(Items from a data source)
━━━━━━━━━━━━━━━━━━━━

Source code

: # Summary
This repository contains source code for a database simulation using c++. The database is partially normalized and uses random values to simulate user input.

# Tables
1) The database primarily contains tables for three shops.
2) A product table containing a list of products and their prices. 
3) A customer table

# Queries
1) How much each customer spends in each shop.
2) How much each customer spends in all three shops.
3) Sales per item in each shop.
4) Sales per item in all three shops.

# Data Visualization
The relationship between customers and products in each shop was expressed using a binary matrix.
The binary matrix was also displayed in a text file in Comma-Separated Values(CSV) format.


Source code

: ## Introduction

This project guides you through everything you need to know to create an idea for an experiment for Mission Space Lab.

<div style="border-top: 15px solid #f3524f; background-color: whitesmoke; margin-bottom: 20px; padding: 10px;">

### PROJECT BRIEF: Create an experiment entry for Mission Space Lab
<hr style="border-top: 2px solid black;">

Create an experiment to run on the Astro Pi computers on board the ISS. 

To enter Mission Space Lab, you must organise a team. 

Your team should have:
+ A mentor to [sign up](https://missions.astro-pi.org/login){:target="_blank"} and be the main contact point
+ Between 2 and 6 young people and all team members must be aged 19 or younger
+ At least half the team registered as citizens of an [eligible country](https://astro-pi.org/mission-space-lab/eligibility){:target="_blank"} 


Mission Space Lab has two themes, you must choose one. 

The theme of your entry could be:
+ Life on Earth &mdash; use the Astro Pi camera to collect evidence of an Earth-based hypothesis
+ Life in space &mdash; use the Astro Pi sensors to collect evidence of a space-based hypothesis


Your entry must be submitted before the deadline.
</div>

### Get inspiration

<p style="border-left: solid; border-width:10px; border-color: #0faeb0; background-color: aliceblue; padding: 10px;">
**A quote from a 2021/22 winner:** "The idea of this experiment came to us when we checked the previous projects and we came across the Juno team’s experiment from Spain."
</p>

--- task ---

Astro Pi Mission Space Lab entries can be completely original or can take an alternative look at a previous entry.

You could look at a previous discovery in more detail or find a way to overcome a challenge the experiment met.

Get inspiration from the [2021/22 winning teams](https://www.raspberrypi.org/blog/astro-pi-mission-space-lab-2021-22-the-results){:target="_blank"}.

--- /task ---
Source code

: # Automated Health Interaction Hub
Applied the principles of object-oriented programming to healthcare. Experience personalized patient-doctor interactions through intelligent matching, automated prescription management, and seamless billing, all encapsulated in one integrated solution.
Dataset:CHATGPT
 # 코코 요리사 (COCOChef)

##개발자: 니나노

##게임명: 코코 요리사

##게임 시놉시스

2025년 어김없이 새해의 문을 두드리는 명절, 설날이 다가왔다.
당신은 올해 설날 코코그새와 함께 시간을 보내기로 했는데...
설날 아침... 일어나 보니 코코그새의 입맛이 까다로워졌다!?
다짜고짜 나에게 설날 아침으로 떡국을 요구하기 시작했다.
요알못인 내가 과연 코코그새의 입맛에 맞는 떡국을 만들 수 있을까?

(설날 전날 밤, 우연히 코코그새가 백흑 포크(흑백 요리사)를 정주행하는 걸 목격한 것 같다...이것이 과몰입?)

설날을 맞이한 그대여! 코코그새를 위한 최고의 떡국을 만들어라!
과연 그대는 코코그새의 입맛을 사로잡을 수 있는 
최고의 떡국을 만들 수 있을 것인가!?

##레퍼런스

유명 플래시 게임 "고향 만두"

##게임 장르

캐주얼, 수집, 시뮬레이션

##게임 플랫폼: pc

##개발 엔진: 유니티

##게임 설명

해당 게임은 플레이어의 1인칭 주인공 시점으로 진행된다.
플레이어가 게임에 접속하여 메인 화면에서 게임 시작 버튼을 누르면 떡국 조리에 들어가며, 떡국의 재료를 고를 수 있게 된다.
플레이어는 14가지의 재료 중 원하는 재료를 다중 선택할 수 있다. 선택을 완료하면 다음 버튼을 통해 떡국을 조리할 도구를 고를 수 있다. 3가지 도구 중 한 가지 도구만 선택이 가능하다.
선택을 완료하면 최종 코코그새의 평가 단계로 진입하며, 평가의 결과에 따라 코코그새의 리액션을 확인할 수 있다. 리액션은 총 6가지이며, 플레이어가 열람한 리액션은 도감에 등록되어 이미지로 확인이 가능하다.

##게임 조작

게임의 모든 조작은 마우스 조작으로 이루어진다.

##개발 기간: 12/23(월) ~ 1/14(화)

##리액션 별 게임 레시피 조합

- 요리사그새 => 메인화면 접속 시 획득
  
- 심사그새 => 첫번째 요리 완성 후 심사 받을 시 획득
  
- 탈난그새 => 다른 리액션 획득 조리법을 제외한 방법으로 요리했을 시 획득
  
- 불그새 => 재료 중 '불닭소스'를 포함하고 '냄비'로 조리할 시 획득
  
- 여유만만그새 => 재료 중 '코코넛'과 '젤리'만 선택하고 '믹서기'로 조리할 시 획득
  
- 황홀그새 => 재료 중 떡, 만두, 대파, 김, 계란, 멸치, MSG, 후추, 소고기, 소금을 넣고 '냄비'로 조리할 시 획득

━━━━━━━━━━━━━━━━━━━━

A bare number is all that is asked for: the count of lines above that include "background".

§ WRITTEN REPLY
2